MUHSİN ERTUĞRUL İYİ BİR SİNEMACI DEĞİL
Ben Muhsin Ertuğrul’un büyük bir sinemacı olduğunu hiç düşünmüyorum, ama muhakkak ki iyi bir yönetmen ve tiyatro adamı olabilir. Bizim tiyatromuza çok şey katmıştır seçtiği eserlerle. Ama temel olarak onun yönetim şekli bana itici geliyor. O bir resmi tiyatro kuruyor. Eski kaynakları okursanız yasakladığı şeyler tabi ki, yasaklanması gereken şeyler. Tiyatroya gittiğiniz zaman kabak çekirdeği yemeyeceksiniz, gazoz içmeyeceksiniz. Tabi ki doğru ama bu yasaklandığı andan itibaren son derece cazip oluyor. Cebinizin bir tarafında bir şeker bulup gizlice onu ağzınıza atarsınız. Bu tutum, bu resmi tutum hayatımızın bir çok yerinde karşımıza çıkmıştır.

‘BELLEKSİZ BİR TOPLUMUZ' SÖZÜNÜ İLK BEN SÖYLEDİM, SONRA BAŞKALARI YAZDI
Benden hiçbir şey aşırılmış diye iddia edemem. Sizin bir sözünüzü alıyor kendi sözü gibi kullanıyor. Eğer hafızam beni kandırmıyorsa, “belleksiz bir toplumuz “ sözünü ilk kez ben söylemiştim.
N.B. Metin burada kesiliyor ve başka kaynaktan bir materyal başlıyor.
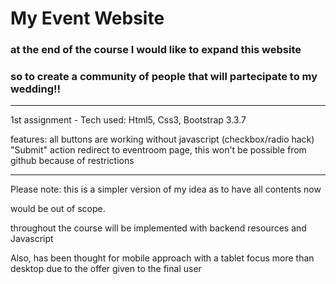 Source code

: # My Event Website

### at the end of the course I would like to expand this website
### so to create a community of people that will partecipate to my wedding!!
----------

1st assignment - Tech used: Html5, Css3, Bootstrap 3.3.7

features: 
all buttons are working without javascript (checkbox/radio hack)
"Submit" action redirect to eventroom page, this won't be possible from github because of restrictions

---------

Please note: this is a simpler version of my idea as to have all contents now 

would be out of scope.

throughout the course will be implemented with backend resources and Javascript  

Also, has been thought for mobile approach 
with a tablet focus more than desktop due to the offer given to the final user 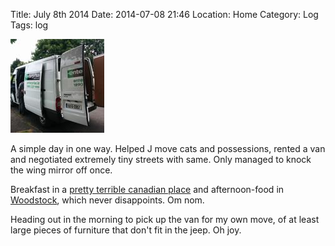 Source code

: Title: July 8th 2014
Date: 2014-07-08 21:46
Location: Home
Category: Log
Tags: log

<a href="/images/20140708-rentalvan.jpg">![Brum brum](/images/thumbs/thumbnail_square/20140708-rentalvan.jpg)</a>

A simple day in one way. Helped J move cats and possessions, rented a van and negotiated extremely tiny streets with same. Only managed to knock the wing mirror off once.

Breakfast in a [pretty terrible canadian place][1] and afternoon-food in [Woodstock], which never disappoints. Om nom.

Heading out in the morning to pick up the van for my own move, of at least large pieces of furniture that don't fit in the jeep. Oh joy.

  [1]: http://www.canajun.eu/
  [Woodstock]: http://www.woodstockcafe.ie/
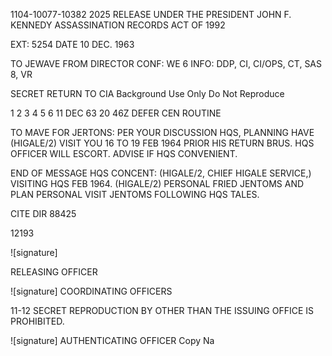 1104-10077-10382
2025 RELEASE UNDER THE PRESIDENT JOHN F. KENNEDY ASSASSINATION RECORDS ACT OF 1992

EXT: 5254
DATE 10 DEC. 1963

TO JEWAVE
FROM DIRECTOR
CONF: WE 6
INFO: DDP, CI, CI/OPS, CT, SAS 8, VR

SECRET
RETURN TO CIA
Background Use Only
Do Not Reproduce

1
2
3
4
5
6
11 DEC 63 20 46Z
DEFER CEN
ROUTINE

TO MAVE
FOR JERTONS: PER YOUR DISCUSSION HQS, PLANNING HAVE (HIGALE/2) VISIT YOU
16 TO 19 FEB 1964 PRIOR HIS RETURN BRUS. HQS OFFICER WILL ESCORT. ADVISE
IF HQS CONVENIENT.

END OF MESSAGE
HQS CONCENT: (HIGALE/2, CHIEF HIGALE SERVICE,) VISITING HQS FEB 1964. (HIGALE/2)
PERSONAL FRIED JENTOMS AND PLAN PERSONAL VISIT JENTOMS FOLLOWING HQS TALES.

CITE DIR 88425


12193

![signature]

RELEASING OFFICER

![signature]
COORDINATING OFFICERS

11-12 SECRET
REPRODUCTION BY OTHER THAN THE ISSUING OFFICE IS PROHIBITED.

![signature]
AUTHENTICATING OFFICER
Copy Na

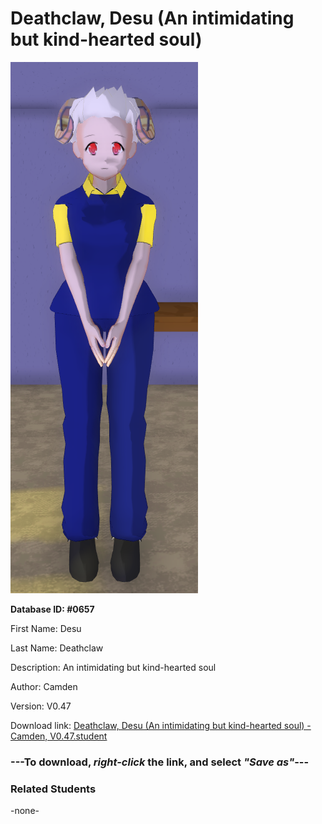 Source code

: # Deathclaw, Desu (An intimidating but kind-hearted soul)

<img src="Files/Deathclaw, Desu (An intimidating but kind-hearted soul).png" title="Deathclaw, Desu (An intimidating but kind-hearted soul) - Camden, V0.47">

**Database ID: #0657**

First Name: Desu

Last Name: Deathclaw

Description: An intimidating but kind-hearted soul

Author: Camden

Version: V0.47

Download link: <a href="https://raw.githubusercontent.com/Arbiter1223/Daigaku-Gurashi-Custom-Students/master/Students/Files/Deathclaw%2C%20Desu%20(An%20intimidating%20but%20kind-hearted%20soul)%20-%20Camden%2C%20V0.47.student">Deathclaw, Desu (An intimidating but kind-hearted soul) - Camden, V0.47.student</a>

### ---**To download, _right-click_ the link, and select _"Save as"_**---

### Related Students

-none-
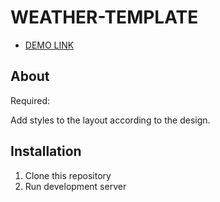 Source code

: # WEATHER-TEMPLATE

- [DEMO LINK](https://viktor-morhun.github.io/weather-template/ )


## About

Required:

Add styles to the layout according to the design.

## Installation

1. Clone this repository
2. Run development server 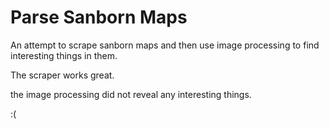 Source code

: Parse Sanborn Maps
=============

An attempt to scrape sanborn maps and then use image processing to find interesting things in them.

The scraper works great.

the image processing did not reveal any interesting things.

:(
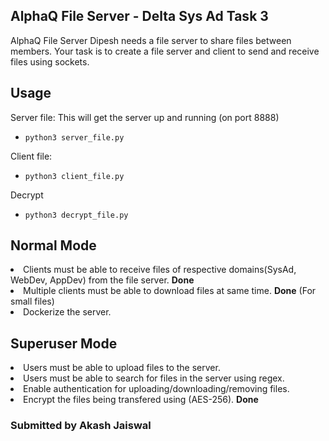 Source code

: ## AlphaQ File Server - Delta Sys Ad Task 3

AlphaQ File Server
Dipesh needs a file server to share files between members. Your task is to create a file server and client to send and receive files using sockets.

## Usage

Server file: This will get the server up and running (on port 8888)

*     python3 server_file.py

Client file:

*     python3 client_file.py

Decrypt

*     python3 decrypt_file.py

## Normal Mode
<li>Clients must be able to receive files of respective domains(SysAd, WebDev, AppDev) from the file server. <b>Done</b>
<li>Multiple clients must be able to download files at same time. <b>Done</b>  (For small files)
<li>Dockerize the server.
  
## Superuser Mode
<li>Users must be able to upload files to the server.
<li>Users must be able to search for files in the server using regex.
<li>Enable authentication for uploading/downloading/removing files.
<li>Encrypt the files being transfered using (AES-256). <b>Done</b>
  
### Submitted by Akash Jaiswal
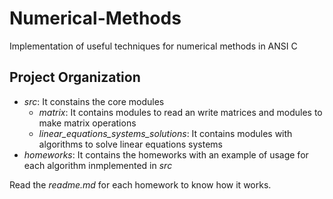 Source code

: # Numerical-Methods

Implementation of useful techniques for numerical methods in ANSI C

## Project Organization


- *src*: It constains the core modules
    - *matrix*: It contains modules to read an write matrices and modules to make matrix operations
    - *linear_equations_systems_solutions*: It contains modules with algorithms to solve linear equations systems
- *homeworks*: It contains the homeworks with an example of usage for each algorithm inmplemented in *src*


Read the *readme.md* for each homework to know how it works.
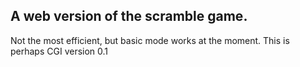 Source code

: A web version of the scramble game.
---
Not the most efficient, but basic mode works at the moment.
This is perhaps CGI version 0.1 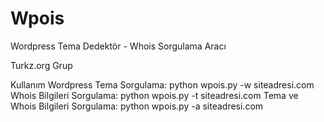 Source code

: # Wpois
Wordpress Tema Dedektör - Whois Sorgulama Aracı

Turkz.org Grup

Kullanım
Wordpress Tema Sorgulama:
        python wpois.py -w siteadresi.com
    Whois Bilgileri Sorgulama:
        python wpois.py -t siteadresi.com
    Tema ve Whois Bilgileri Sorgulama:
        python wpois.py -a siteadresi.com
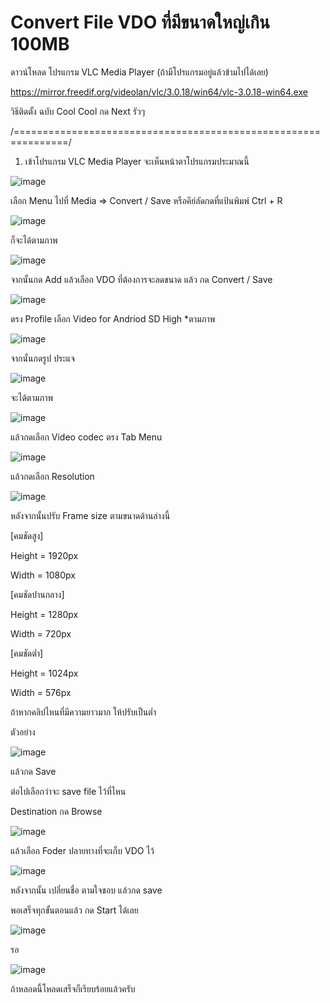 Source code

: # Convert File VDO ที่มีขนาดใหญ่เกิน 100MB


ดาวน์โหลด โปรแกรม VLC Media Player (ถ้ามีโปรแกรมอยู่แล้วข้ามไปได้เลย)

https://mirror.freedif.org/videolan/vlc/3.0.18/win64/vlc-3.0.18-win64.exe

วิธีติดตั้ง ฉบับ Cool Cool 
กด Next รัวๆ 

/===============================================================/
1. เข้าโปรแกรม VLC Media Player
จะเห็นหน้าตาโปรแกรมประมาณนี้ 

![image](https://user-images.githubusercontent.com/51810037/209936642-376c632a-6fd6-4279-86f1-0aa71d542293.png)

เลือก Menu ไปที่ Media => Convert / Save หรือคีย์ลัดกดที่แป้นพิมพ์ Ctrl + R

![image](https://user-images.githubusercontent.com/51810037/209937048-21a4fbae-4ccb-429f-bb4c-5ae5219c613e.png)

ก็จะได้ตามภาพ

![image](https://user-images.githubusercontent.com/51810037/209937251-642dafa2-ae6c-421b-9781-c3f352ebdbac.png)

จากนั้นกด Add แล้วเลือก VDO ที่ต้องการจะลดขนาด แล้ว กด Convert / Save

![image](https://user-images.githubusercontent.com/51810037/209937564-a3122abd-1c52-4dea-8de6-f19d836dfaa2.png)

ตรง Profile เลือก Video for Andriod SD High *ตามภาพ

![image](https://user-images.githubusercontent.com/51810037/209937756-4274b68a-ac9b-4902-b434-67bbf2399458.png)

จากนั้นกดรูป ประแจ 

![image](https://user-images.githubusercontent.com/51810037/209938063-46fddc78-d53c-4b1e-9913-5545915f3dff.png)

จะได้ตามภาพ

![image](https://user-images.githubusercontent.com/51810037/209938106-11779893-71a8-44c1-929d-2618b8ffdc42.png)

แล้วกดเลือก Video codec ตรง Tab Menu

![image](https://user-images.githubusercontent.com/51810037/209938247-3ca86670-4c53-47b6-977f-c04a3bd2546f.png)

แล้วกดเลือก Resolution

![image](https://user-images.githubusercontent.com/51810037/209938465-ee9b03c6-e8bd-4065-bd8e-b46378cca5d0.png)

หลังจากนั้นปรับ Frame size ตามขนาดด้านล่างนี้

[คมชัดสูง]

Height  = 1920px

Width   = 1080px

[คมชัดปานกลาง]

Height  = 1280px

Width   = 720px

[คมชัดต่ำ]

Height  = 1024px

Width   = 576px

ถ้าหากคลิปไหนที่มีความยาวมาก ให้ปรับเป็นต่ำ

ตัวอย่าง

![image](https://user-images.githubusercontent.com/51810037/209939329-30e5a142-ba2a-4ace-8e5e-44f42262c0b3.png)

แล้วกด Save

ต่อไปเลือกว่าจะ save file ไว้ที่ไหน

Destination กด Browse

![image](https://user-images.githubusercontent.com/51810037/209939522-179f5861-a1e8-4706-ae36-421983e084ec.png)

แล้วเลือก Foder ปลายทางที่จะเก็บ VDO ไว้

![image](https://user-images.githubusercontent.com/51810037/209939669-25d45091-62e7-4133-ab23-4fc9d22765da.png)

หลังจากนั้น เปลี่ยนชื่อ ตามใจชอบ แล้วกด save

พอเสร็จทุกขั้นตอนแล้ว กด Start ได้เลย

![image](https://user-images.githubusercontent.com/51810037/209939806-8ec4c5bb-c4a7-41ba-9680-e6e4d56cfc7c.png)

รอ

![image](https://user-images.githubusercontent.com/51810037/209940086-0ff88956-b7b7-4207-8826-695ee5cd3df0.png)

ถ้าหลอดนี้โหลดเสร็จก็เรียบร้อยแล้วครับ


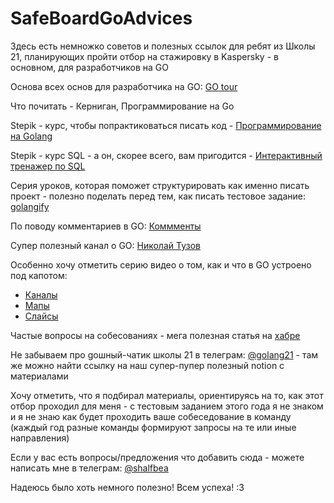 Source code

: # SafeBoardGoAdvices
Здесь есть немножко советов и полезных ссылок для ребят из Школы 21, планирующих пройти отбор на стажировку в Kaspersky - в основном, для разработчиков на GO

Основа всех основ для разработчика на GO: [GO tour](https://go.dev/tour)

Что почитать - Керниган, Программирование на Go

Stepik - курс, чтобы попрактиковаться писать код - [Программирование на Golang](https://stepik.org/course/54403/)

Stepik - курс SQL - а он, скорее всего, вам пригодится - [Интерактивный тренажер по SQL](https://stepik.org/course/63054)

Серия уроков, которая поможет структурировать как именно писать проект - полезно поделать перед тем, как писать тестовое задание: [golangify](https://golangify.com/structure-web-app)

По поводу комментариев в GO: [Коммменты](https://golang-blog.blogspot.com/2019/01/effective-go-comments.html)

Супер полезный канал о GO: [Николай Тузов](https://www.youtube.com/@nikolay_tuzov/videos)

Особенно хочу отметить серию видео о том, как и что в GO устроено под капотом:
  * [Каналы](https://www.youtube.com/watch?v=ZTJcaP4G4JM&t=294s)
  * [Мапы](https://www.youtube.com/watch?v=P_SXTUiA-9Y)
  * [Слайсы](https://www.youtube.com/watch?v=10LW7NROfOQ)

Частые вопросы на собесованиях - мега полезная статья на [хабре](https://habr.com/ru/post/654569/)

Не забываем про goшный-чатик школы 21 в телеграм: [@golang21](https://t.me/golang21) - там же можно найти ссылку на наш супер-пупер полезный notion с материалами

Хочу отметить, что я подбирал материалы, ориентируясь на то, как этот отбор проходил для меня - с тестовым заданием этого года я не знаком и я не знаю как будет проходить ваше собеседование в команду (каждый год разные команды формируют запросы на те или иные направления)

Если у вас есть вопросы/предложения что добавить сюда - можете написать мне в телеграм: [@shalfbea](https://t.me/shalfbea)

Надеюсь было хоть немного полезно! Всем успеха! :3
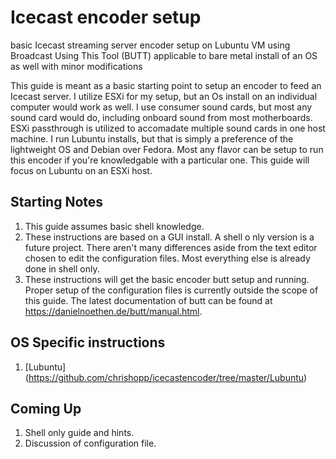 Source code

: # Icecast encoder setup
basic Icecast streaming server encoder setup on Lubuntu VM using Broadcast Using This Tool (BUTT)
applicable to bare metal install of an OS as well with minor modifications

This guide is meant as a basic starting point to setup an encoder to feed an Icecast server. I utilize ESXi for my setup, but an Os install on an individual computer would work as well. I use consumer sound cards, but most any sound card would do, including onboard sound from most motherboards. ESXi passthrough is utilized to accomadate multiple sound cards in one host machine. I run Lubuntu installs, but that is simply a preference of the lightweight OS and Debian over Fedora. Most any flavor can be setup to run this encoder if you're knowledgable with a particular one. This guide will focus on Lubuntu on an ESXi host.

## Starting Notes
1. This guide assumes basic shell knowledge.
2. These instructions are based on a GUI install. A shell o nly version is a future project. There aren't many differences aside from the text editor chosen to edit the configuration files. Most everything else is already done in shell only.
3. These instructions will get the basic encoder butt setup and running. Proper setup of the configuration files is currently outside the scope of this guide. The latest documentation of butt can be found at https://danielnoethen.de/butt/manual.html.

## OS Specific instructions
1. [Lubuntu] (https://github.com/chrishopp/icecastencoder/tree/master/Lubuntu)

## Coming Up
1. Shell only guide and hints.
2. Discussion of configuration file. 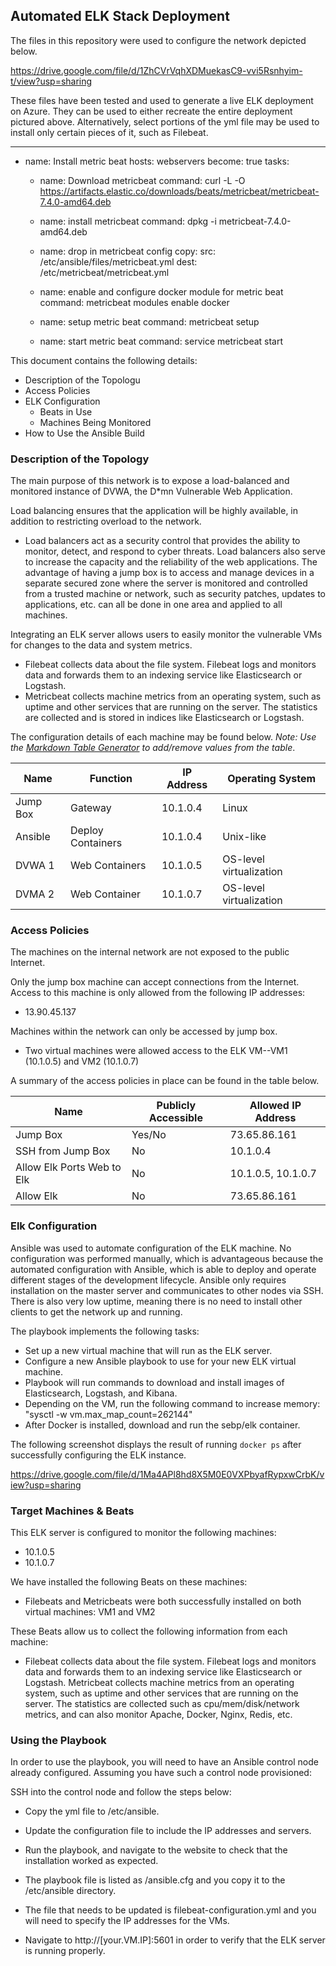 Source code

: ## Automated ELK Stack Deployment

The files in this repository were used to configure the network depicted below.

https://drive.google.com/file/d/1ZhCVrVqhXDMuekasC9-vvi5Rsnhyim-t/view?usp=sharing

These files have been tested and used to generate a live ELK deployment on Azure. They can be used to either recreate the entire deployment pictured above. Alternatively, select portions of the yml file may be used to install only certain pieces of it, such as Filebeat.

---
- name: Install metric beat
  hosts: webservers
  become: true
  tasks:

  - name: Download metricbeat
    command: curl -L -O https://artifacts.elastic.co/downloads/beats/metricbeat/metricbeat-7.4.0-amd64.deb

  - name: install metricbeat
    command: dpkg -i metricbeat-7.4.0-amd64.deb

  - name: drop in metricbeat config
    copy:
     src: /etc/ansible/files/metricbeat.yml
     dest: /etc/metricbeat/metricbeat.yml

  - name: enable and configure docker module for metric beat
    command: metricbeat modules enable docker

  - name: setup metric beat
    command: metricbeat setup

  - name: start metric beat
    command: service metricbeat start

This document contains the following details:
- Description of the Topologu
- Access Policies
- ELK Configuration
  - Beats in Use
  - Machines Being Monitored
- How to Use the Ansible Build


### Description of the Topology

The main purpose of this network is to expose a load-balanced and monitored instance of DVWA, the D*mn Vulnerable Web Application.

Load balancing ensures that the application will be highly available, in addition to restricting overload to the network.
- Load balancers act as a security control that provides the ability to monitor, detect, and respond to cyber threats. Load balancers also serve to increase the capacity and the reliability of the web applications. The advantage of having a jump box is to access and manage devices in a separate secured zone where the server is monitored and controlled from a trusted machine or network, such as security patches, updates to applications, etc. can all be done in one area and applied to all machines.

Integrating an ELK server allows users to easily monitor the vulnerable VMs for changes to the data and system metrics.
- Filebeat collects data about the file system. Filebeat logs and monitors data and forwards them to an indexing service like Elasticsearch or Logstash.   
- Metricbeat collects machine metrics from an operating system, such as uptime and other services that are running on the server. The statistics are collected and is stored in indices like Elasticsearch or Logstash.

The configuration details of each machine may be found below.
_Note: Use the [Markdown Table Generator](http://www.tablesgenerator.com/markdown_tables) to add/remove values from the table_.

| Name     | Function          | IP Address | Operating System        |
|----------|-------------------|------------|-------------------------|
| Jump Box | Gateway           | 10.1.0.4   | Linux                   |
| Ansible  | Deploy Containers | 10.1.0.4   | Unix-like               |
| DVWA 1   | Web Containers    | 10.1.0.5   | OS-level virtualization |
| DVMA 2   | Web Container     | 10.1.0.7   | OS-level virtualization |

### Access Policies

The machines on the internal network are not exposed to the public Internet. 

Only the jump box machine can accept connections from the Internet. Access to this machine is only allowed from the following IP addresses:
- 13.90.45.137

Machines within the network can only be accessed by jump box.
- Two virtual machines were allowed access to the ELK VM--VM1 (10.1.0.5) and VM2 (10.1.0.7)

A summary of the access policies in place can be found in the table below.

| Name                       | Publicly Accessible | Allowed IP Address |
|----------------------------|---------------------|--------------------|
| Jump Box                   | Yes/No              | 73.65.86.161       |
| SSH from Jump Box          | No                  | 10.1.0.4           |
| Allow Elk Ports Web to Elk | No                  | 10.1.0.5, 10.1.0.7 |
| Allow Elk                  | No                  | 73.65.86.161       |

### Elk Configuration

Ansible was used to automate configuration of the ELK machine. No configuration was performed manually, which is advantageous because the automated configuration with Ansible, which is able to deploy and operate different stages of the development lifecycle. Ansible only requires installation on the master server and communicates to other nodes via SSH. There is also very low uptime, meaning there is no need to install other clients to get the network up and running. 

The playbook implements the following tasks:
- Set up a new virtual machine that will run as the ELK server.
- Configure a new Ansible playbook to use for your new ELK virtual machine.
- Playbook will run commands to download and install images of Elasticsearch, Logstash, and Kibana.
- Depending on the VM, run the following command to increase memory: "sysctl -w vm.max_map_count=262144"
- After Docker is installed, download and run the sebp/elk container.

The following screenshot displays the result of running `docker ps` after successfully configuring the ELK instance.

https://drive.google.com/file/d/1Ma4APl8hd8X5M0E0VXPbyafRypxwCrbK/view?usp=sharing

### Target Machines & Beats
This ELK server is configured to monitor the following machines:
- 10.1.0.5
- 10.1.0.7

We have installed the following Beats on these machines:
- Filebeats and Metricbeats were both successfully installed on both virtual machines: VM1 and VM2

These Beats allow us to collect the following information from each machine:
- Filebeat collects data about the file system. Filebeat logs and monitors data and forwards them to an indexing service like Elasticsearch or Logstash. Metricbeat collects machine metrics from an operating system, such as uptime and other services that are running on the server. The statistics are collected such as cpu/mem/disk/network metrics, and can also monitor Apache, Docker, Nginx, Redis, etc.

### Using the Playbook
In order to use the playbook, you will need to have an Ansible control node already configured. Assuming you have such a control node provisioned: 

SSH into the control node and follow the steps below:
- Copy the yml file to /etc/ansible.
- Update the configuration file to include the IP addresses and servers. 
- Run the playbook, and navigate to the website to check that the installation worked as expected.

- The playbook file is listed as /ansible.cfg and you copy it to the /etc/ansible directory.
- The file that needs to be updated is filebeat-configuration.yml and you will need to specify the IP addresses for the VMs.
- Navigate to http://[your.VM.IP]:5601 in order to verify that the ELK server is running properly.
Sonra başkaları söyledi. Yeni Yüzyıl zamanları. O sonra yayıldı. Bizim toplumumuz böyledir, bir söz, bir şey sizi hiç hatırlamadan kullanılır. Mesela Afife Jale. Uzun uzadıya Afife Jale hakkında ahkâm kesiyor. Arkada referanslara bakıyorsunuz. Yok. Hatır yani. Ahbaplarım da yapıyor. Ayıkken gayet efendice kitabın çok iyi, yazın çok iyi diyorum. Alkol derecesine göre bazen sitemler oluyor.

YAYINEVİ GENEL YAYIN YÖNETMENİ’NİN İLK TEPKİSİ “O YELLOZ BEN MİYİM? OLDU
(Romanın karakterinin yayınevi yöneticilerine demediğini bırakmadığının hatırlatılması üzerine) bu kadar tepki alacağını da düşünmeden, sırf romanın havasına uyduğu ve kitaplarını yayınlatamamış bir insanın duygularının bu olacağı düşüncesiyle bunlar ortaya çıktı. Sırma Köksal, Everest Yayınları’nın Genel Yayın Yönetmeni, kitabın ilk 15-20 sayfasını verdim. Tabi ilk tepkisi “bu yelloz ben miyim?” oldu. Yok, canım her yerde olabilir. Neden sen olasın dedim.

KİTAP KENDİNE ÖNEM ATFEDEN HERKESLE ALAY EDİYOR
Bu kitapta kendine önem atfeden herkese bir alay var. İnsan “sen benim kim olduğumu biliyor musun?” havasına büründüğü andan itibaren onunla yol almak imkânsız hale gelir. Yol almadığınız vakit de bir köşeye çekilip seyredersiniz. Başka bir şey olamaz ki. İnsanın egosunun bu kadar şişkinliği bana iğrenç geldi tüm yaşamım boyuncu. Benim de zaman zaman sapıtıp kendi egomu maalesef öne çıkardığım anlar olmuştur. Mesela her gece bodrum kitabımdan sonra oldukça popüler bir yazar haline gelmiştim. Bugünkü popüler yazarlarımızın çoğunun şımarıklığına benzer şeyler yaptım.

AŞK ESKİR, AMA ESKİMİŞ AŞKLARI HER ZAMAN TAŞIMAYA ÇALIŞTIM
Mutlu sonlu ne filmleri severim ne de kitapları. Seyrederken bir filmin mutlu bitmesini isterim o ayrı ama o filmden geriye çok bir şey kalmaz. Bende bir saplantı var. Mutsuz biten kitaplar daha edebi sanki. Hayatta da hep terk edilen ben oldum. Aşk eskir onu her zaman söyledim ama eskimiş aşkları da her zaman taşımaya çalıştım.